CJ Elephant Fugitive (Sega Game Gear review)

Developer: Big Red Software
Publisher: Codemasters
Released: 1994

CJ Elephant Fugitive is a platform game that's exclusive to the Sega Game Gear.

Imprisoned and accused of a crime you didn't commit, it's your job to escape the zoo and make it back home to Africa. Your journey takes you through five locations (London, Paris, Alps, Cairo and Africa) with three levels each, and CJ can attack by shooting peanuts or launching a limited supply of bouncing bombs. Your umbrella can also be used to float safely across perilous gaps. The level design is compact, yet leaves just enough room for exploration; I really enjoyed this non-linear approach, as even though there's many times where you're not sure where to go, you're never far away from figuring out a solution. I also appreciate how the style and environmental hazards in each world are wildly different to keep you engaged (e.g. Paris has lots of moving platforms, while the Alps is full of mazes where you need to hunt for the exit). Control wise, there's a few glaring issues, namely the fact that the jump and fire buttons are reversed which causes no end of frustration when you press the wrong button in the heat of battle.
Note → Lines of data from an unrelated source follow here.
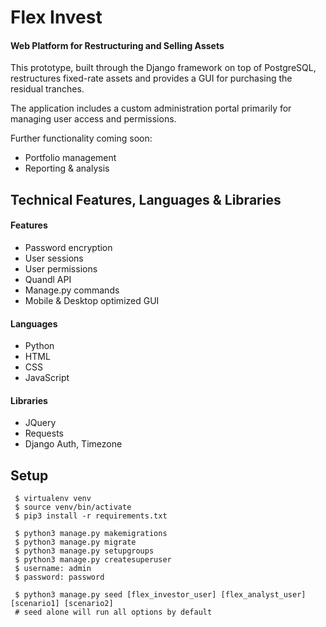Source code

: # Flex Invest
#### Web Platform for Restructuring and Selling Assets

This prototype, built through the Django framework on top of PostgreSQL,
restructures fixed-rate assets and provides a GUI for purchasing the
residual tranches.

The application includes a custom administration portal primarily for
managing user access and permissions.

Further functionality coming soon:
- Portfolio management
- Reporting & analysis

## Technical Features, Languages & Libraries

#### Features
- Password encryption
- User sessions 
- User permissions
- Quandl API
- Manage.py commands
- Mobile & Desktop optimized GUI

#### Languages
- Python
- HTML
- CSS
- JavaScript

#### Libraries
- JQuery
- Requests
- Django Auth, Timezone

## Setup

     $ virtualenv venv
     $ source venv/bin/activate
     $ pip3 install -r requirements.txt
     
     $ python3 manage.py makemigrations
     $ python3 manage.py migrate
     $ python3 manage.py setupgroups
     $ python3 manage.py createsuperuser
     $ username: admin
     $ password: password
     
     $ python3 manage.py seed [flex_investor_user] [flex_analyst_user] [scenario1] [scenario2]
     # seed alone will run all options by default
There's also a severe delay as CJ winds up his peanut projectile before firing; it certainly looks neat from an animation standpoint, but from a gameplay perspective you'll take many unfair hits. What's most annoying though is that due to the delay you can only shoot in mid-air by pressing fire, then jump! It's the complete reverse of what you'd normally expect and it's puzzling why it wasn't fixed prior to release. On top of this, the collision detection is spotty (occasionally leaving you falling straight through a platform), and there's too much trial-and-error due to various blind jumps.

CJ Elephant Fugitive is a playable, yet unremarkable platformer that does little to innovate or excite. While the basic premise and graphical style is excellent, the action is too unpolished for a game that demands complete accuracy, and ultimately the various programming 'quirks' result in a rather tiresome experience.

Random trivia: The game is a remake of 1991's CJ's Elephant Antics which was released on the Amiga, Atari ST, Commodore 64, NES and ZX Spectrum.